▶ **Problem**
No pictures belong in the copy. Retype exactly, and only, the stretch of lines below from the one with "### Skillit" through the one with "# Live site link [Skillit](addressyarn)".

· · · ·

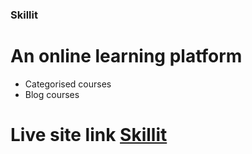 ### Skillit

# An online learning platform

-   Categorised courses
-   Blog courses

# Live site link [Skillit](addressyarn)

· · · ·

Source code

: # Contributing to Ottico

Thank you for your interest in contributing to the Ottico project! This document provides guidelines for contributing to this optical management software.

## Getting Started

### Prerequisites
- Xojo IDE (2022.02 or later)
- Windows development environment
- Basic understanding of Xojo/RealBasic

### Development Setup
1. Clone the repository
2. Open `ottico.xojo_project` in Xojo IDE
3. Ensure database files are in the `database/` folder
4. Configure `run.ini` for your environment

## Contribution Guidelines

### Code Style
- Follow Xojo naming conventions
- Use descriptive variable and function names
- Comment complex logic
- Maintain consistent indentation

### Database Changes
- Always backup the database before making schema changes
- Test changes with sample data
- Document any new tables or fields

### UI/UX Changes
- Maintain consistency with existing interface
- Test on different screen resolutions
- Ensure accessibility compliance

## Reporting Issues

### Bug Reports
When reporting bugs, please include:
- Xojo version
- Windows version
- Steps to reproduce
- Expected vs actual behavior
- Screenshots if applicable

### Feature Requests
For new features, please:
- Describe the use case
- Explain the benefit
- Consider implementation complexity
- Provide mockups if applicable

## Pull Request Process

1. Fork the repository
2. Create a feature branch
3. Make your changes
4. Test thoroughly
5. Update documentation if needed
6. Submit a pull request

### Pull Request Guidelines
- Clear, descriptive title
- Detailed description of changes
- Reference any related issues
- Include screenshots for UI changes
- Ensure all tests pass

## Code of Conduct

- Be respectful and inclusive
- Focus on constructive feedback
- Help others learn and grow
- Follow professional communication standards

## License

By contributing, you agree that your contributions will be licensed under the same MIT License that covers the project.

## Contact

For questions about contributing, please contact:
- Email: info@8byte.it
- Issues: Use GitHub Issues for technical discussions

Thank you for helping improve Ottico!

· · · ·

▶ **Solution below**
 ### Skillit

# An online learning platform

-   Categorised courses
-   Blog courses

# Live site link [Skillit](addressyarn)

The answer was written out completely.